Protocollo d’intesa firmato dal sottosegretario al Ministero delle Politiche Agricole, Alimentari e Forestali, Giuseppe Castiglione, e il presidente dell’Enea, l’agenzia nazionale per le nuove tecnologie, l’energia e lo sviluppo economico sostenibile, Federico Testa. Scopo dell’accordo è rafforzare la collaborazione tra Mipaaf ed Enea al fine di promuovere l’efficienza energetica e l’utilizzo di fonti rinnovabili nel settore agricolo, forestale e nell’agroindustria, ottimizzando i consumi e migliorando i risparmi, in particolare delle attività a più alta intensità energetica.
Un impegno, dunque, volto a igliorare l’efficienza energetica nel sistema agricolo-alimentare, diminuirne gli impatti ambientali e rafforzare il trasferimento di know-how e metodologie innovative, anche attraverso attività di informazione e comunicazione sui consumi di energia, in ambito nazionale e regionale, così come stabilito dalla Direttiva Europea 27/EU/2014. L’Enea, inoltre, collaborerà con il Ministero per sostenere l’introduzione di processi e tecnologie innovative per la realizzazione di impianti di produzione di energia rinnovabile, l’efficientamento di quelli esistenti e di progetti pilota; verra’ inoltre promosso l’utilizzo efficiente di prodotti agricoli e agroindustriali a fini energetici e per la produzione di biometano e di biocarburanti da filiere nazionali.

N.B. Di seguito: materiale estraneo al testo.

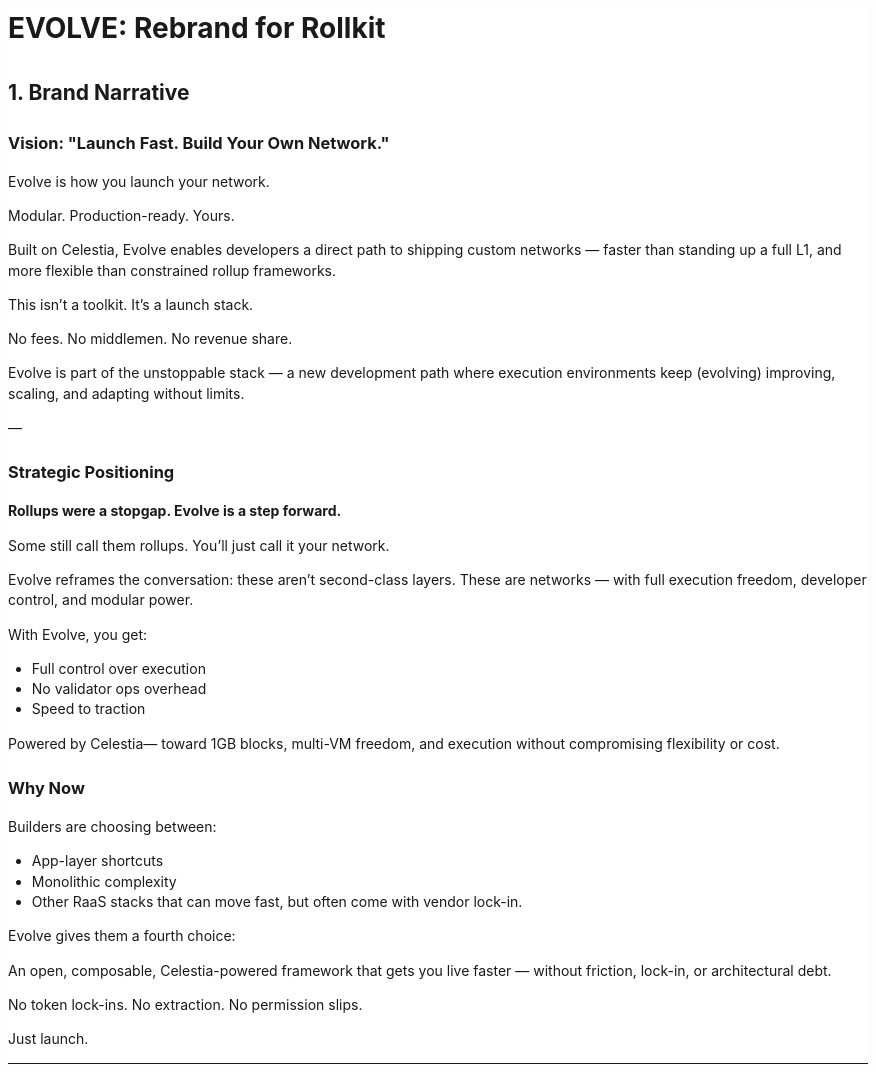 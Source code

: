 # EVOLVE: Rebrand for Rollkit

## 1. Brand Narrative

### Vision: "Launch Fast. Build Your Own Network."

Evolve is how you launch your network.

Modular. Production-ready. Yours.

Built on Celestia, Evolve enables developers a direct path to shipping custom networks — faster than standing up a full L1, and more flexible than constrained rollup frameworks.

This isn’t a toolkit. It’s a launch stack.

No fees. No middlemen. No revenue share.

Evolve is part of the unstoppable stack — a new development path where execution environments keep (evolving) improving, scaling, and adapting without limits.

—

### Strategic Positioning

**Rollups were a stopgap. Evolve is a step forward.**

Some still call them rollups. You’ll just call it your network.

Evolve reframes the conversation: these aren’t second-class layers. These are networks — with full execution freedom, developer control, and modular power.

With Evolve, you get:

- Full control over execution
- No validator ops overhead
- Speed to traction

Powered by Celestia— toward 1GB blocks, multi-VM freedom, and execution without compromising flexibility or cost.

### Why Now

Builders are choosing between:

- App-layer shortcuts
- Monolithic complexity
- Other RaaS stacks that can move fast, but often come with vendor lock-in.

Evolve gives them a fourth choice:

An open, composable, Celestia-powered framework that gets you live faster — without friction, lock-in, or architectural debt.

No token lock-ins. No extraction. No permission slips.

Just launch.

--- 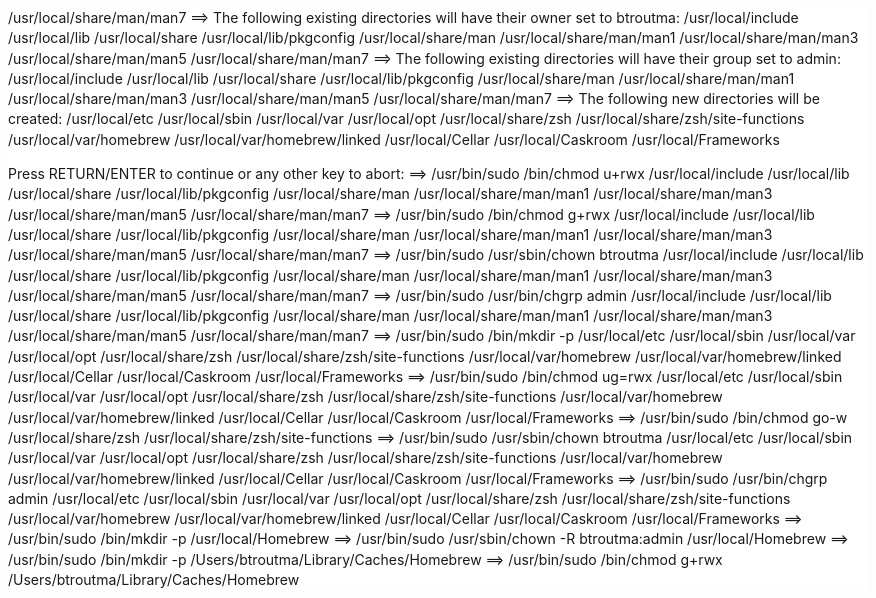 /usr/local/share/man/man7
==> The following existing directories will have their owner set to btroutma:
/usr/local/include
/usr/local/lib
/usr/local/share
/usr/local/lib/pkgconfig
/usr/local/share/man
/usr/local/share/man/man1
/usr/local/share/man/man3
/usr/local/share/man/man5
/usr/local/share/man/man7
==> The following existing directories will have their group set to admin:
/usr/local/include
/usr/local/lib
/usr/local/share
/usr/local/lib/pkgconfig
/usr/local/share/man
/usr/local/share/man/man1
/usr/local/share/man/man3
/usr/local/share/man/man5
/usr/local/share/man/man7
==> The following new directories will be created:
/usr/local/etc
/usr/local/sbin
/usr/local/var
/usr/local/opt
/usr/local/share/zsh
/usr/local/share/zsh/site-functions
/usr/local/var/homebrew
/usr/local/var/homebrew/linked
/usr/local/Cellar
/usr/local/Caskroom
/usr/local/Frameworks

Press RETURN/ENTER to continue or any other key to abort:
==> /usr/bin/sudo /bin/chmod u+rwx /usr/local/include /usr/local/lib /usr/local/share /usr/local/lib/pkgconfig /usr/local/share/man /usr/local/share/man/man1 /usr/local/share/man/man3 /usr/local/share/man/man5 /usr/local/share/man/man7
==> /usr/bin/sudo /bin/chmod g+rwx /usr/local/include /usr/local/lib /usr/local/share /usr/local/lib/pkgconfig /usr/local/share/man /usr/local/share/man/man1 /usr/local/share/man/man3 /usr/local/share/man/man5 /usr/local/share/man/man7
==> /usr/bin/sudo /usr/sbin/chown btroutma /usr/local/include /usr/local/lib /usr/local/share /usr/local/lib/pkgconfig /usr/local/share/man /usr/local/share/man/man1 /usr/local/share/man/man3 /usr/local/share/man/man5 /usr/local/share/man/man7
==> /usr/bin/sudo /usr/bin/chgrp admin /usr/local/include /usr/local/lib /usr/local/share /usr/local/lib/pkgconfig /usr/local/share/man /usr/local/share/man/man1 /usr/local/share/man/man3 /usr/local/share/man/man5 /usr/local/share/man/man7
==> /usr/bin/sudo /bin/mkdir -p /usr/local/etc /usr/local/sbin /usr/local/var /usr/local/opt /usr/local/share/zsh /usr/local/share/zsh/site-functions /usr/local/var/homebrew /usr/local/var/homebrew/linked /usr/local/Cellar /usr/local/Caskroom /usr/local/Frameworks
==> /usr/bin/sudo /bin/chmod ug=rwx /usr/local/etc /usr/local/sbin /usr/local/var /usr/local/opt /usr/local/share/zsh /usr/local/share/zsh/site-functions /usr/local/var/homebrew /usr/local/var/homebrew/linked /usr/local/Cellar /usr/local/Caskroom /usr/local/Frameworks
==> /usr/bin/sudo /bin/chmod go-w /usr/local/share/zsh /usr/local/share/zsh/site-functions
==> /usr/bin/sudo /usr/sbin/chown btroutma /usr/local/etc /usr/local/sbin /usr/local/var /usr/local/opt /usr/local/share/zsh /usr/local/share/zsh/site-functions /usr/local/var/homebrew /usr/local/var/homebrew/linked /usr/local/Cellar /usr/local/Caskroom /usr/local/Frameworks
==> /usr/bin/sudo /usr/bin/chgrp admin /usr/local/etc /usr/local/sbin /usr/local/var /usr/local/opt /usr/local/share/zsh /usr/local/share/zsh/site-functions /usr/local/var/homebrew /usr/local/var/homebrew/linked /usr/local/Cellar /usr/local/Caskroom /usr/local/Frameworks
==> /usr/bin/sudo /bin/mkdir -p /usr/local/Homebrew
==> /usr/bin/sudo /usr/sbin/chown -R btroutma:admin /usr/local/Homebrew
==> /usr/bin/sudo /bin/mkdir -p /Users/btroutma/Library/Caches/Homebrew
==> /usr/bin/sudo /bin/chmod g+rwx /Users/btroutma/Library/Caches/Homebrew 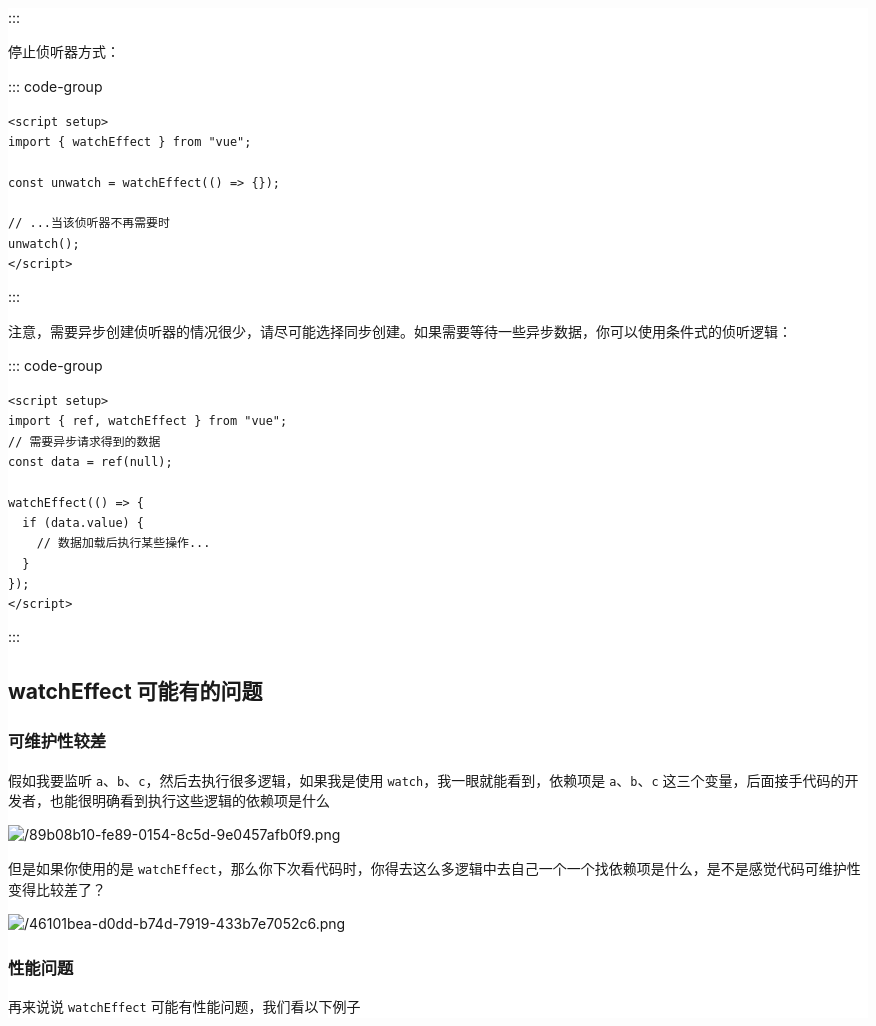 :::

停止侦听器方式：

::: code-group

```vue
<script setup>
import { watchEffect } from "vue";

const unwatch = watchEffect(() => {});

// ...当该侦听器不再需要时
unwatch();
</script>
```

:::

注意，需要异步创建侦听器的情况很少，请尽可能选择同步创建。如果需要等待一些异步数据，你可以使用条件式的侦听逻辑：

::: code-group

```vue
<script setup>
import { ref, watchEffect } from "vue";
// 需要异步请求得到的数据
const data = ref(null);

watchEffect(() => {
  if (data.value) {
    // 数据加载后执行某些操作...
  }
});
</script>
```

:::

## watchEffect 可能有的问题

### 可维护性较差

假如我要监听 `a`、`b`、`c`，然后去执行很多逻辑，如果我是使用 `watch`，我一眼就能看到，依赖项是 `a`、`b`、`c` 这三个变量，后面接手代码的开发者，也能很明确看到执行这些逻辑的依赖项是什么

![/89b08b10-fe89-0154-8c5d-9e0457afb0f9.png](/89b08b10-fe89-0154-8c5d-9e0457afb0f9.png)

但是如果你使用的是 `watchEffect`，那么你下次看代码时，你得去这么多逻辑中去自己一个一个找依赖项是什么，是不是感觉代码可维护性变得比较差了？

![/46101bea-d0dd-b74d-7919-433b7e7052c6.png](/46101bea-d0dd-b74d-7919-433b7e7052c6.png)

### 性能问题

再来说说 `watchEffect` 可能有性能问题，我们看以下例子
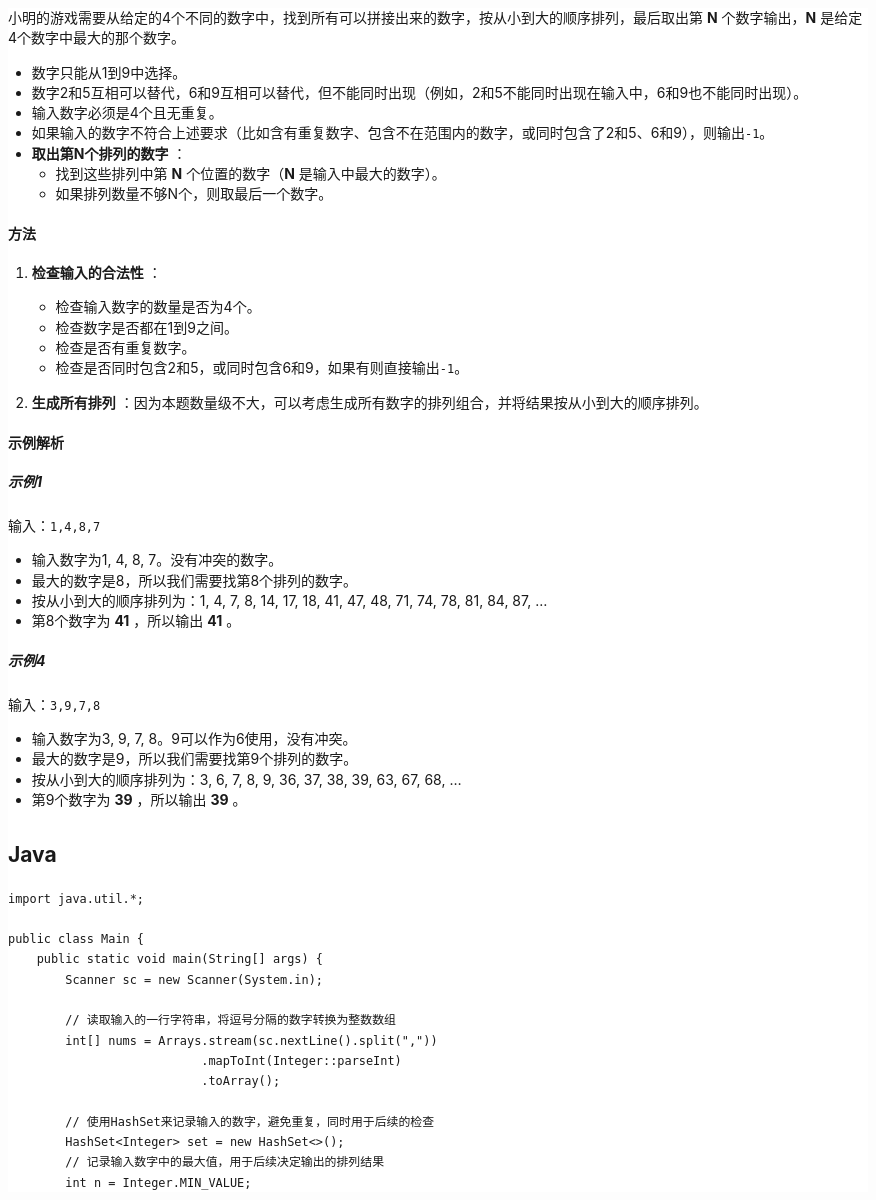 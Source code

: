小明的游戏需要从给定的4个不同的数字中，找到所有可以拼接出来的数字，按从小到大的顺序排列，最后取出第 **N** 个数字输出，**N**
是给定4个数字中最大的那个数字。

  * 数字只能从1到9中选择。
  * 数字2和5互相可以替代，6和9互相可以替代，但不能同时出现（例如，2和5不能同时出现在输入中，6和9也不能同时出现）。
  * 输入数字必须是4个且无重复。
  * 如果输入的数字不符合上述要求（比如含有重复数字、包含不在范围内的数字，或同时包含了2和5、6和9），则输出`-1`。
  * **取出第N个排列的数字** ： 
    * 找到这些排列中第 **N** 个位置的数字（**N** 是输入中最大的数字）。
    * 如果排列数量不够N个，则取最后一个数字。

#### 方法

  1. **检查输入的合法性** ：

     * 检查输入数字的数量是否为4个。
     * 检查数字是否都在1到9之间。
     * 检查是否有重复数字。
     * 检查是否同时包含2和5，或同时包含6和9，如果有则直接输出`-1`。
  2. **生成所有排列** ：因为本题数量级不大，可以考虑生成所有数字的排列组合，并将结果按从小到大的顺序排列。

#### 示例解析

##### 示例1

输入：`1,4,8,7`

  * 输入数字为1, 4, 8, 7。没有冲突的数字。
  * 最大的数字是8，所以我们需要找第8个排列的数字。
  * 按从小到大的顺序排列为：1, 4, 7, 8, 14, 17, 18, 41, 47, 48, 71, 74, 78, 81, 84, 87, …
  * 第8个数字为 **41** ，所以输出 **41** 。

##### 示例4

输入：`3,9,7,8`

  * 输入数字为3, 9, 7, 8。9可以作为6使用，没有冲突。
  * 最大的数字是9，所以我们需要找第9个排列的数字。
  * 按从小到大的顺序排列为：3, 6, 7, 8, 9, 36, 37, 38, 39, 63, 67, 68, …
  * 第9个数字为 **39** ，所以输出 **39** 。

## Java

    
    
    import java.util.*;
    
    public class Main {
        public static void main(String[] args) {
            Scanner sc = new Scanner(System.in);
    
            // 读取输入的一行字符串，将逗号分隔的数字转换为整数数组
            int[] nums = Arrays.stream(sc.nextLine().split(","))
                               .mapToInt(Integer::parseInt)
                               .toArray();
    
            // 使用HashSet来记录输入的数字，避免重复，同时用于后续的检查
            HashSet<Integer> set = new HashSet<>();
            // 记录输入数字中的最大值，用于后续决定输出的排列结果
            int n = Integer.MIN_VALUE;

Inoltre, Enea e Mipaaf supporteranno imprese ed enti di ricerca nazionali nella partecipazione a progetti europei e internazionali anche attraverso la costituzione di partenariati e l’elaborazione delle proposte. Il settore agricolo e agroindustriale consuma ingenti quantità di energia, soprattutto calore ed elettricità per la produzione, trasformazione, conservazione dei prodotti di origine animale e vegetale, per il funzionamento delle macchine e la climatizzazione degli ambienti di produzione e trasformazione. Secondo l’ultimo Rapporto Enea sull’efficienza energetica, a livello Ue il settore agricolo-alimentare assorbe il 26% dei consumi finali di energia, mentre in Italia circa il 13%. Con opportuni interventi di efficientamento tecnologico, a livello nazionale si potrebbero ridurre del 25% i consumi di energia nell’irrigazione e fino al 70% nei sistemi di ventilazione e raffrescamento, con un ritorno degli investimenti compreso tra 5 e 7 anni.